Anegasaki station (姉ケ崎駅, Anegasaki-eki) is a passenger railway station in the city of Ichihara, Chiba Prefecture, Japan, operated by the East Japan Railway Company (JR East).

==Lines==
Anegasaki Station is served by the Uchibo Line, and lies 15.1 kilometers from the terminus of the line at Soga Station.

==Station layout==
The station consists of two island platforms with an elevated station building. The station has a Midori no Madoguchi staffed ticket office. The station has shunts between northbound and southbound tracks which are used during busy periods by trains connected to Tsudanuma and Tokyo which have Anegasaki as their terminus.

===Platforms===

| 1 | ■ Uchibō Line | For Goi, Kisarazu |
| 2 | ■ Uchibō Line | For Chiba, Tokyo |

==History==
Station was opened on March 28, 1912 as a station on the Japanese Government Railways (JGR) Kisarazu Line.

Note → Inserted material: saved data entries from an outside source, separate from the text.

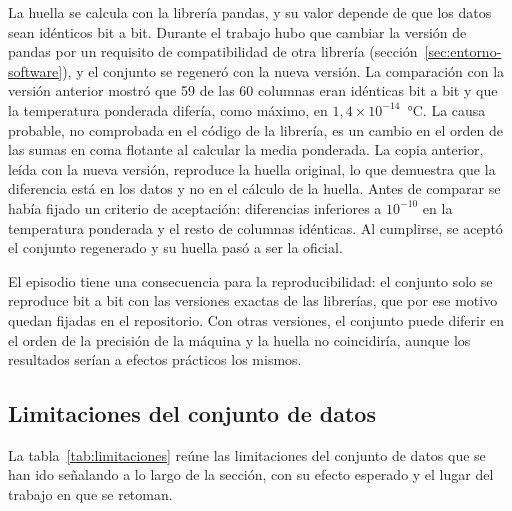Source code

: La huella se calcula con la librería pandas, y su valor depende de que los
datos sean idénticos bit a bit. Durante el trabajo hubo que cambiar la
versión de pandas por un requisito de compatibilidad de otra librería
(sección~\ref{sec:entorno-software}), y el conjunto se regeneró con la
nueva versión. La comparación con la versión anterior mostró que 59 de las
60 columnas eran idénticas bit a bit y que la temperatura ponderada difería,
como máximo, en $1{,}4 \times 10^{-14}$~°C. La causa probable, no comprobada
en el código de la librería, es un cambio en el orden de las sumas en coma
flotante al calcular la media ponderada. La copia anterior, leída con la
nueva versión, reproduce la huella original, lo que demuestra que la
diferencia está en los datos y no en el cálculo de la huella. Antes de
comparar se había fijado un criterio de aceptación: diferencias inferiores a
$10^{-10}$ en la temperatura ponderada y el resto de columnas idénticas. Al
cumplirse, se aceptó el conjunto regenerado y su huella pasó a ser la
oficial.

El episodio tiene una consecuencia para la reproducibilidad: el conjunto solo
se reproduce bit a bit con las versiones exactas de las librerías, que por
ese motivo quedan fijadas en el repositorio. Con otras versiones, el conjunto
puede diferir en el orden de la precisión de la máquina y la huella no
coincidiría, aunque los resultados serían a efectos prácticos los mismos.

\subsection{Limitaciones del conjunto de datos}\label{sec:datos-limitaciones}

La tabla~\ref{tab:limitaciones} reúne las limitaciones del conjunto de datos
que se han ido señalando a lo largo de la sección, con su efecto esperado y
el lugar del trabajo en que se retoman.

On May 24, 1919, the line's name changed to the Hōjō Line, and on April 15, 1929 to the Bōsō Line and on April 1, 1933 to the Bōsōnishi Line. It became part of the Japan National Railways (JNR) after World War II, and the line was renamed the Uchibō Line from July 15, 1972. The station was absorbed into the JR East network upon the privatization of the Japan National Railways (JNR) on April 1, 1987.

==Passenger statistics==
In fiscal 2019, the station was used by an average of 10,113 passengers daily (boarding passengers only).

==Surroundings==
To the east is the Kominato Railway and the Nittō Kōtsū Bus. The Nittō Kōtsū Bus can also be found on the west side operating with eight buses per day on holidays and weekdays. Kominato taxis as well as taxis from other companies can be found on both sides. The Kominato Tetsudō Bus is bound for Aobadai via Teikyo University Ichihara Hospital, while the Nittō Kōtsū Bus runs to various other places. Anegasaki-kōen Soccer Field, the JEF United Ichihara Chiba soccer team practice ground, is a 15-minute walk from the station. Since November 1, 2005 an Aobadai Community Bus running from the east exit to Dia Palace Aobadai via Teikyo University Ichihara Hospital has been in operation.